Chapter 2. Unit testing practices
Chapter 11 from Good Code, Bad Code by Tom Long
This chapter covers
- Effectively and reliably unit testing all the behaviors of a piece of code
- Ensuring that tests are understandable and that failures are well-explained
- Using dependency injection to ensure that code is testable
Chapter 10 identified a number of principles that can be used to guide us toward writing effective unit tests. This chapter builds on these principles to cover a number of practical techniques that we can apply in our everyday coding.
One of the key principles in chapter 10 was the key features that good unit tests should exhibit. The motivation for many of the techniques described in this chapter directly follow from these, so as a reminder the key features are as follows:
- Accurately detects breakages — If the code is broken, a test should fail.

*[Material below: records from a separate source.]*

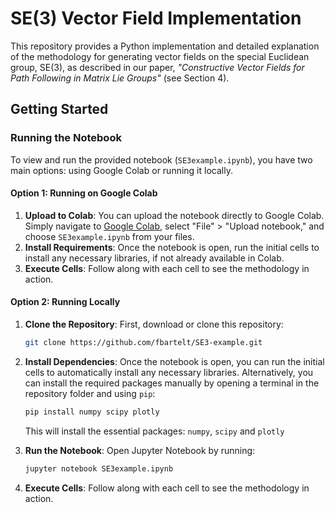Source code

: # SE(3) Vector Field Implementation

This repository provides a Python implementation and detailed explanation of the methodology for generating vector fields on the special Euclidean group, SE(3), as described in our paper, *"Constructive Vector Fields for Path Following in Matrix Lie Groups"* (see Section 4).

## Getting Started

### Running the Notebook

To view and run the provided notebook (`SE3example.ipynb`), you have two main options: using Google Colab or running it locally.

#### Option 1: Running on Google Colab

1. **Upload to Colab**: You can upload the notebook directly to Google Colab. Simply navigate to [Google Colab](https://colab.research.google.com/), select "File" > "Upload notebook," and choose `SE3example.ipynb` from your files.
2. **Install Requirements**: Once the notebook is open, run the initial cells to install any necessary libraries, if not already available in Colab.
3. **Execute Cells**: Follow along with each cell to see the methodology in action.

#### Option 2: Running Locally

1. **Clone the Repository**: First, download or clone this repository:

   ```bash
   git clone https://github.com/fbartelt/SE3-example.git
   ```

2. **Install Dependencies**: Once the notebook is open, you can run the initial cells to automatically install any necessary libraries. Alternatively, you can install the required packages manually by opening a terminal in the repository folder and using `pip`:

   ```bash
   pip install numpy scipy plotly
   ```

    This will install the essential packages: `numpy`, `scipy` and `plotly`

3. **Run the Notebook**: Open Jupyter Notebook by running:

    ```bash
    jupyter notebook SE3example.ipynb
    ```

4. **Execute Cells**: Follow along with each cell to see the methodology in action.

##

And a test should fail only if the code is indeed broken (we don’t want false alarms).
- Agnostic to implementation details — Changes in implementation details should ideally not result in changes to tests.
- Well-explained failures — If the code is broken, the test failure should provide a clear explanation of the problem.
- Understandable test code — Other engineers need to be able to understand what exactly a test is testing and how it is doing it.
- Easy and quick to run — Engineers usually need to run unit tests quite often during their every day work. A slow or difficult to run unit test will waste a lot of engineering time.